I don't know if he exalted, like we're both agreeing on, the passage itself gives very little about Adam's mindset.
Adam was given the fruit, and he ate, there was no description of his mindset, which is why this becomes open to speculation, and when he confesses, and he immediately knew he had done wrong (hence trying to hide, shame). Some people when Adam is confessing his sin, lean into the fact that he mentioned his wife that he was blaming her, as Eve had blamed the serpent but, the text doesn't really say that it just states factually, she gave the fruit, and I did eat.
There doesn't seem to be a statement of pride there just.. fact.
With Lucifer in Isaiah 14, he exalts himself, with the little horn in Daniel he exalts himself, and these are.. deadly amounts of pride these don't get redeemed.
Nebuchadnezzar, had pride, exalted himself, but God chastised him, possibly because Nebuchadnezzar's pride was out of ignorance. Nebuchadnezzar got chastised, acknowledged God, repented, and then wrote scripture.. it's wild. I like to think he actually got saved.
When a created, rational being with free will comes to value God above all else, he has it all; he's "arrived". As with Abraham, we can trust that God is good and will do the right thing no matter what he asks of us. Adam wasn't there yet.
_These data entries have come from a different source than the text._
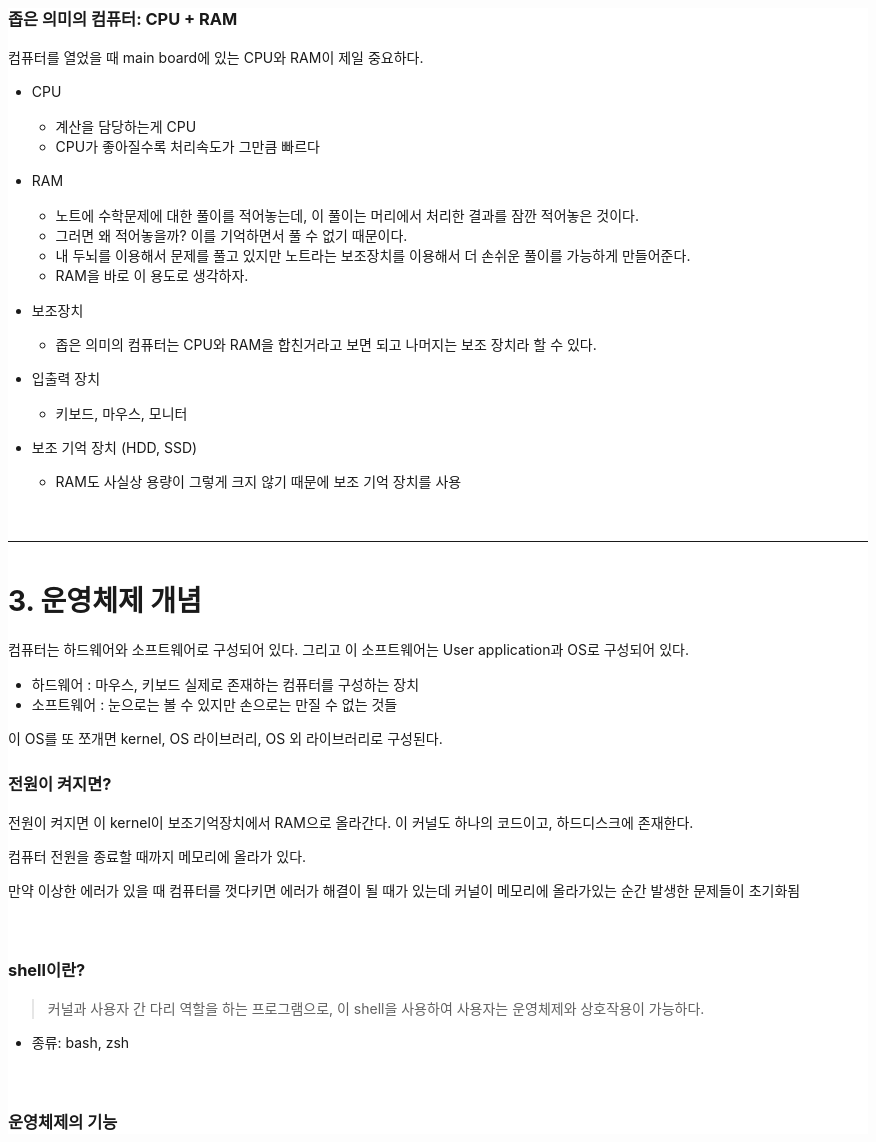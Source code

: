 ### 좁은 의미의 컴퓨터: CPU + RAM

컴퓨터를 열었을 때 main board에 있는 CPU와 RAM이 제일 중요하다.

- CPU
    - 계산을 담당하는게 CPU
    - CPU가 좋아질수록 처리속도가 그만큼 빠르다

- RAM
    - 노트에 수학문제에 대한 풀이를 적어놓는데, 이 풀이는 머리에서 처리한 결과를 잠깐 적어놓은 것이다.  
    - 그러면 왜 적어놓을까? 이를 기억하면서 풀 수 없기 때문이다. 
    - 내 두뇌를 이용해서 문제를 풀고 있지만 노트라는 보조장치를 이용해서 더 손쉬운 풀이를 가능하게 만들어준다.
    - RAM을 바로 이 용도로 생각하자.

- 보조장치
    - 좁은 의미의 컴퓨터는 CPU와 RAM을 합친거라고 보면 되고 나머지는 보조 장치라 할 수 있다.

- 입출력 장치
    - 키보드, 마우스, 모니터 

- 보조 기억 장치 (HDD, SSD)
    - RAM도 사실상 용량이 그렇게 크지 않기 때문에 보조 기억 장치를 사용

<br>

---

# 3. 운영체제 개념

컴퓨터는 하드웨어와 소프트웨어로 구성되어 있다. 그리고 이 소프트웨어는 User application과 OS로 구성되어 있다. 

- 하드웨어 : 마우스, 키보드 실제로 존재하는 컴퓨터를 구성하는 장치
- 소프트웨어 : 눈으로는 볼 수 있지만 손으로는 만질 수 없는 것들


이 OS를 또 쪼개면 kernel, OS 라이브러리, OS 외 라이브러리로 구성된다.  


### 전원이 켜지면?

전원이 켜지면 이 kernel이 보조기억장치에서 RAM으로 올라간다. 이 커널도 하나의 코드이고, 하드디스크에 존재한다.

컴퓨터 전원을 종료할 때까지 메모리에 올라가 있다. 

만약 이상한 에러가 있을 때 컴퓨터를 껏다키면 에러가 해결이 될 때가 있는데 커널이 메모리에 올라가있는 순간 발생한 문제들이 초기화됨

<br>

### shell이란?

> 커널과 사용자 간 다리 역할을 하는 프로그램으로, 이 shell을 사용하여 사용자는 운영체제와 상호작용이 가능하다.   

- 종류: bash, zsh  

<br>

### 운영체제의 기능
and yet Abraham still messed up some times. both the times he lied about his wife and then.. well. Ishmael
More speculation. I came to study many things, including other religions and the bible and the patristics and sometimes the thoughts of a "great theologian" or two and ended up over many years modifying or leaving behind some beliefs, some of which were very much like your own. I never just say "ditto", but only quote people who agree with me, IOW, assuming that their "greatness" may at least carry more weight than just one more guy on the internet.
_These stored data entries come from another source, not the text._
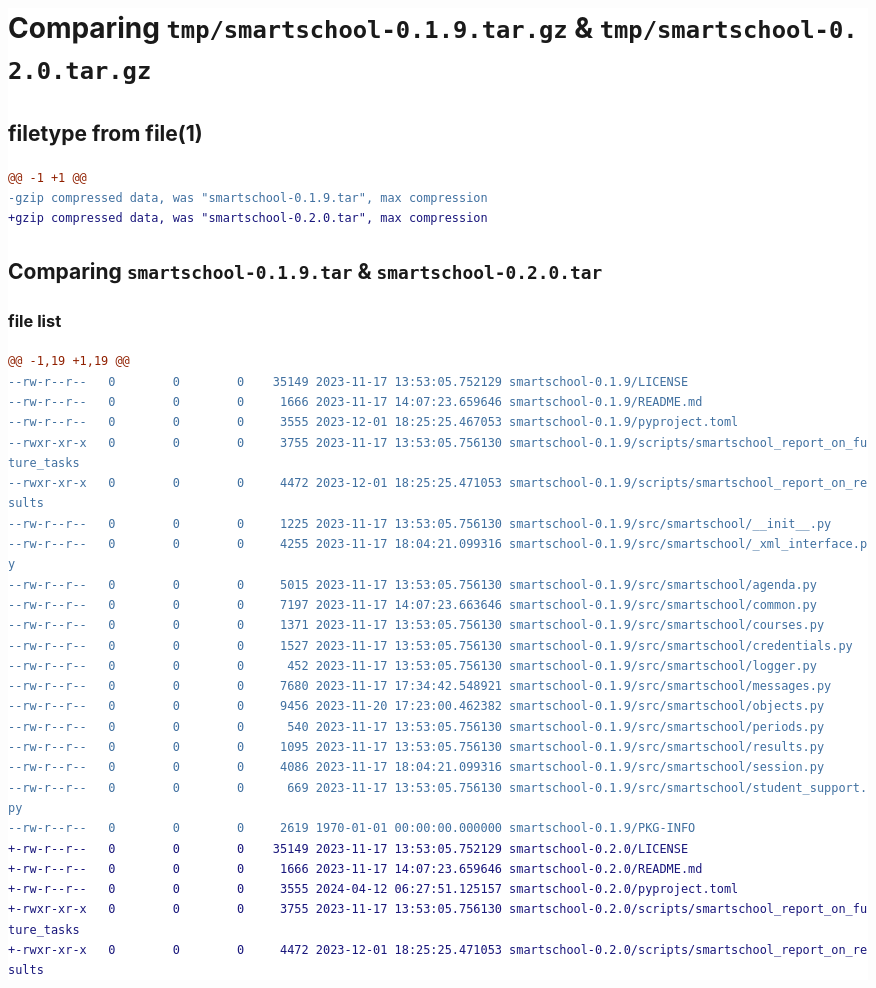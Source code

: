 # Comparing `tmp/smartschool-0.1.9.tar.gz` & `tmp/smartschool-0.2.0.tar.gz`

## filetype from file(1)

```diff
@@ -1 +1 @@
-gzip compressed data, was "smartschool-0.1.9.tar", max compression
+gzip compressed data, was "smartschool-0.2.0.tar", max compression
```

## Comparing `smartschool-0.1.9.tar` & `smartschool-0.2.0.tar`

### file list

```diff
@@ -1,19 +1,19 @@
--rw-r--r--   0        0        0    35149 2023-11-17 13:53:05.752129 smartschool-0.1.9/LICENSE
--rw-r--r--   0        0        0     1666 2023-11-17 14:07:23.659646 smartschool-0.1.9/README.md
--rw-r--r--   0        0        0     3555 2023-12-01 18:25:25.467053 smartschool-0.1.9/pyproject.toml
--rwxr-xr-x   0        0        0     3755 2023-11-17 13:53:05.756130 smartschool-0.1.9/scripts/smartschool_report_on_future_tasks
--rwxr-xr-x   0        0        0     4472 2023-12-01 18:25:25.471053 smartschool-0.1.9/scripts/smartschool_report_on_results
--rw-r--r--   0        0        0     1225 2023-11-17 13:53:05.756130 smartschool-0.1.9/src/smartschool/__init__.py
--rw-r--r--   0        0        0     4255 2023-11-17 18:04:21.099316 smartschool-0.1.9/src/smartschool/_xml_interface.py
--rw-r--r--   0        0        0     5015 2023-11-17 13:53:05.756130 smartschool-0.1.9/src/smartschool/agenda.py
--rw-r--r--   0        0        0     7197 2023-11-17 14:07:23.663646 smartschool-0.1.9/src/smartschool/common.py
--rw-r--r--   0        0        0     1371 2023-11-17 13:53:05.756130 smartschool-0.1.9/src/smartschool/courses.py
--rw-r--r--   0        0        0     1527 2023-11-17 13:53:05.756130 smartschool-0.1.9/src/smartschool/credentials.py
--rw-r--r--   0        0        0      452 2023-11-17 13:53:05.756130 smartschool-0.1.9/src/smartschool/logger.py
--rw-r--r--   0        0        0     7680 2023-11-17 17:34:42.548921 smartschool-0.1.9/src/smartschool/messages.py
--rw-r--r--   0        0        0     9456 2023-11-20 17:23:00.462382 smartschool-0.1.9/src/smartschool/objects.py
--rw-r--r--   0        0        0      540 2023-11-17 13:53:05.756130 smartschool-0.1.9/src/smartschool/periods.py
--rw-r--r--   0        0        0     1095 2023-11-17 13:53:05.756130 smartschool-0.1.9/src/smartschool/results.py
--rw-r--r--   0        0        0     4086 2023-11-17 18:04:21.099316 smartschool-0.1.9/src/smartschool/session.py
--rw-r--r--   0        0        0      669 2023-11-17 13:53:05.756130 smartschool-0.1.9/src/smartschool/student_support.py
--rw-r--r--   0        0        0     2619 1970-01-01 00:00:00.000000 smartschool-0.1.9/PKG-INFO
+-rw-r--r--   0        0        0    35149 2023-11-17 13:53:05.752129 smartschool-0.2.0/LICENSE
+-rw-r--r--   0        0        0     1666 2023-11-17 14:07:23.659646 smartschool-0.2.0/README.md
+-rw-r--r--   0        0        0     3555 2024-04-12 06:27:51.125157 smartschool-0.2.0/pyproject.toml
+-rwxr-xr-x   0        0        0     3755 2023-11-17 13:53:05.756130 smartschool-0.2.0/scripts/smartschool_report_on_future_tasks
+-rwxr-xr-x   0        0        0     4472 2023-12-01 18:25:25.471053 smartschool-0.2.0/scripts/smartschool_report_on_results
```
What I mean is like, some people will have a question, something ambiguous in scripture, such as Adam's motivation, and they may research it, and other people will have come with their speculation in the past, wrote about it, and people accept it as doctrine. They'll read one of those writings and say "oh well, it's because of that, matter concluded" and I'm looking at it through the lens that if it's not scripture, it's fallible, anyone can be wrong, and so these traditional great theologian writers, can be wrong, just like I can be wrong. It's their speculation, just as I am speculating.
So, in my speculation, multiple questions were being considered:
1. Why did God create marriage and then change His mind about it?
2. Why did Adam disobey God, was he tricked like Eve, did he not believe God's word about it, or was there something else?
3. Why does old testament prophecy still predict people having children on the New Earth and why is there an entire book that doesn't even mention God in canon scripture about love between a man and a woman, with sexual imagery.. when such a thing is considered temporary and done away with?
and it has been an idea that marriage is ended as a
consequence of Adam's sin. Most other people seem to think marriage and procreation were creations related to the fall, in fact and excuse me for saying this I have heard of some Catholics who allegorize the forbidden fruit as being sexuality itself, and that God's original plan was Josephite marriage, citing 1 Corinthians 7:1 and Revelation 14:4
But Genesis 1 and 2 have marriage created before the fall, and God's first instruction to man being "be fruitful and multiply". So it was initially intended that men and women would fill the earth, and not die.